I know, intellectually, that my wife loves me. She's proven it over and over again. She has been faithful and tolerant and understanding. She has been loyal and supportive and steadfast. All of the above are characteristics of the Biblical form of love.

The "Agape" love spoken of in the Bible is a "doing" love, not a "feeling" love. We don't always feel loving, in an emotional sense, but we can always seek the best interests of others. That is how God defines and demonstrates love.

Paul wrote, "Each of you should look not only to your own interests, but also to the interests of others (Philippians 2:4)." A careful reading of 1 Corinthians 13:4-8, will show us that
Agape love is not a fleeting feeling, but it is something that we do and something we are. When we love others, even our spouses, in this manner, we are most like God. "But God demonstrates his own love for us in this: While we were still sinners, Christ died for us (Romans 5:8)."

Teresa and I have beaten the odds. We have demonstrated our love and commitment to each other year after year. Our marriage has been refined in the fire and beaten on life's anvil. With God as our glue, we will have many more years of life with one another. In spite of my depressive disorder.
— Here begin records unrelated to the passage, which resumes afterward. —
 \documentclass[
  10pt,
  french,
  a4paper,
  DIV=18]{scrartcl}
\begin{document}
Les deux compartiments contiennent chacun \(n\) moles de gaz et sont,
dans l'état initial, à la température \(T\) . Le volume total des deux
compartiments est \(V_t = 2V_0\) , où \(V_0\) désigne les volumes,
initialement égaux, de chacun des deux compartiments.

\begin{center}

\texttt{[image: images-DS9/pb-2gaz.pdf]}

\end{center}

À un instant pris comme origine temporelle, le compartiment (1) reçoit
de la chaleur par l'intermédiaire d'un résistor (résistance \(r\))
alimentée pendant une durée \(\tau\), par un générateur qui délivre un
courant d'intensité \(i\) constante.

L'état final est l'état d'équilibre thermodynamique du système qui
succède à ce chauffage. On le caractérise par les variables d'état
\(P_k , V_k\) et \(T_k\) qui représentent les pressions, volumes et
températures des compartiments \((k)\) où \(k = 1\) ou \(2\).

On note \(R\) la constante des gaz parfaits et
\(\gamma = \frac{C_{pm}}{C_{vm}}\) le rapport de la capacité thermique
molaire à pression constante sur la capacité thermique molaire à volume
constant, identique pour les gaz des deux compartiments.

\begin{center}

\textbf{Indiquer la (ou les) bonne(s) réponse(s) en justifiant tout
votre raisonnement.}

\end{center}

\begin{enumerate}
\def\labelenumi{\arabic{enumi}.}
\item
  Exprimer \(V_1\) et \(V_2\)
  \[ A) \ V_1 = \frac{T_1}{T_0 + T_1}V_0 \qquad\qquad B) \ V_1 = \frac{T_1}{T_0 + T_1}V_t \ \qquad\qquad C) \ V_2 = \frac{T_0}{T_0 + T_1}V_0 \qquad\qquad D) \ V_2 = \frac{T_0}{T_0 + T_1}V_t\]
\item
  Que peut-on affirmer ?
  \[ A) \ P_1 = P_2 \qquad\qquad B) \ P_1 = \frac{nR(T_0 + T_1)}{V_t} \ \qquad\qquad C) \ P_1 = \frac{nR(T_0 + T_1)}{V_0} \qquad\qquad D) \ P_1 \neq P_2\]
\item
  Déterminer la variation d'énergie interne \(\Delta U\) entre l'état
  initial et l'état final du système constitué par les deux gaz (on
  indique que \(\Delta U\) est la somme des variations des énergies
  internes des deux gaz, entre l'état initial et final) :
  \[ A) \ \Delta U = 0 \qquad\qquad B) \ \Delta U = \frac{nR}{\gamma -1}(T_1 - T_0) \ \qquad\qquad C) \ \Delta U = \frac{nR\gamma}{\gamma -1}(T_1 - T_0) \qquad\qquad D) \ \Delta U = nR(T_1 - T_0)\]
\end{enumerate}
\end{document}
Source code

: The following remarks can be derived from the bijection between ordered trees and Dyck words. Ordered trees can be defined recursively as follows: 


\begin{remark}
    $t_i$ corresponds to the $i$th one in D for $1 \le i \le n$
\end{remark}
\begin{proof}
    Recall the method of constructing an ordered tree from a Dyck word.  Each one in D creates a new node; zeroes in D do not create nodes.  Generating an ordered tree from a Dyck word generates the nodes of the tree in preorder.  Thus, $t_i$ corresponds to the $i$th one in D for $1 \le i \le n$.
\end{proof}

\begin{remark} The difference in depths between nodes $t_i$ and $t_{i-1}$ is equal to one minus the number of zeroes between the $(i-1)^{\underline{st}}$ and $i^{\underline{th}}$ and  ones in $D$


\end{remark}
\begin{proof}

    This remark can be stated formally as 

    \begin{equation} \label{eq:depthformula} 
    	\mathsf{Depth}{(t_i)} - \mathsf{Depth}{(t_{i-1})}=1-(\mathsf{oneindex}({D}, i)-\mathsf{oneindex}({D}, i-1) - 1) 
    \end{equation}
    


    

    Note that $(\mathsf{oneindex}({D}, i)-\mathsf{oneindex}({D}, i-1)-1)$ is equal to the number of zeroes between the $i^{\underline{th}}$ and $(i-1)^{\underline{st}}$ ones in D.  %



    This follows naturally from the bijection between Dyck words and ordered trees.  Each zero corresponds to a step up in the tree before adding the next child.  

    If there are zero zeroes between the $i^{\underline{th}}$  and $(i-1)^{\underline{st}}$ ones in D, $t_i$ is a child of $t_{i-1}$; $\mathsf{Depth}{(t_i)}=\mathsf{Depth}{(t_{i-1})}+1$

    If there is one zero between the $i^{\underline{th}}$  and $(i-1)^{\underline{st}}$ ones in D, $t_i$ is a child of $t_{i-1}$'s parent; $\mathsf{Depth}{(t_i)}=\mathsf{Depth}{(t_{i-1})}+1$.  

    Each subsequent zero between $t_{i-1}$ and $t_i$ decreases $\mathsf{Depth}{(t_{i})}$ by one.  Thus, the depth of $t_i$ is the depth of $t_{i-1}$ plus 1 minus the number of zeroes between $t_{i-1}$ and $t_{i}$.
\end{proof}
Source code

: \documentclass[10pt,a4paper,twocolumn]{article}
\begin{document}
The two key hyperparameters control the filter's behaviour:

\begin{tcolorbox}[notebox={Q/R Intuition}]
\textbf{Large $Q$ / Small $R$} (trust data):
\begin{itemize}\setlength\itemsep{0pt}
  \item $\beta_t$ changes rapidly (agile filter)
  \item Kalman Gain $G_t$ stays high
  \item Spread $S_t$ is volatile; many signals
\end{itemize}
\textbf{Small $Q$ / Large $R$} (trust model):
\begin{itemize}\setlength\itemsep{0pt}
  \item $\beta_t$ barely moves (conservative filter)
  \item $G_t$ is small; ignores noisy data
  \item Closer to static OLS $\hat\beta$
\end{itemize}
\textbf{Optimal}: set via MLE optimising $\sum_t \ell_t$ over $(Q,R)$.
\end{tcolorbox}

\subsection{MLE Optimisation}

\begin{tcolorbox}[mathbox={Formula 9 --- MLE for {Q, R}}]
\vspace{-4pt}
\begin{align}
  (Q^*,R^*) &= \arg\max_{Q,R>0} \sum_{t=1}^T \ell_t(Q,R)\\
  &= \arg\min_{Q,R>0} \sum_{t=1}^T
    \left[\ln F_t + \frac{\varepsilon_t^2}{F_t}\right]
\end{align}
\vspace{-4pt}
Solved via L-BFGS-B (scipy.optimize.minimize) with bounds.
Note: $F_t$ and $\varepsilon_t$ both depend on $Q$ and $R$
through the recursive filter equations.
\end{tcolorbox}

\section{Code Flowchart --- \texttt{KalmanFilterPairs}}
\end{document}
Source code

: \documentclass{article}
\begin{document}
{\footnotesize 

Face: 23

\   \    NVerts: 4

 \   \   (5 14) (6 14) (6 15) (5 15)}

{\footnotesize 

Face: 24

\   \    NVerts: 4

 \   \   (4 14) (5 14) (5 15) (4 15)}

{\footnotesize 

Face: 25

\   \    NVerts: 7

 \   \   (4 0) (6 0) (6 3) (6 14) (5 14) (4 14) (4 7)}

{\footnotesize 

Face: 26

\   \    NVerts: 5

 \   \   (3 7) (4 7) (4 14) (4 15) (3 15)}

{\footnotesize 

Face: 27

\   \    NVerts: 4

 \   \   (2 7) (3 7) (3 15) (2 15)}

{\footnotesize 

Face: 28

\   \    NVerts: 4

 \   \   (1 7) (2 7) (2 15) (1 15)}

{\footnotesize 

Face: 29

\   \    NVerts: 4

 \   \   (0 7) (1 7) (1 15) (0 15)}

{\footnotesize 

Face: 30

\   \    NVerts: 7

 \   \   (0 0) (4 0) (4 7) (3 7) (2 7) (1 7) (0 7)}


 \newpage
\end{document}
Maybe even because of it.

["I'm so low I could do a ten minute free-fall off the edge of a dime."]


Neva said...

Thank you, Stormy,
Glad you are up and blogging again. Your post was very enlightening. It is very difficult to remember that while feelings are real---they are not facts. Takes a very wise person and sometimes some very effective medication to be able to tell the difference.

Peace and prayers my brother

Anonymous said...

My husband, who lives with depression and hypomania, and I separated almost two years ago. Learning as much as I can about depression and reading comments such as yours helps me to better understand his perspective and strive to continue to support and encourage him despite the change in our marital status.

Anonymous said...

I very recently was told by my husband that he wanted a divorce. Things had been a bit rocky but i never expected it. I love him very much and it kills me to think that he wants to throw away our marriage after less than 2 years together. We both suffer from depression however i have been on medication for many years. He only recently started but at Christmas time he stopped taking it because of side effects. I honestly believe this is when the idea of divorce started dancing in his head.
Due to the depression and the skewed perception or feelings and reality i believe he thinks he's stopped loving me and wants out but it is the disease talking. I"ve seen what depression can do and how it can make you feel - when in actuality you would never feel that way if you were well.
I want my marriage to work but i feel like i cant fight this if he is not on his meds. He insists that going off them wasn't the reason he felt this way it was just a coincidence but i know in my gut it isn't true. Does anyone have any advice or similar stories?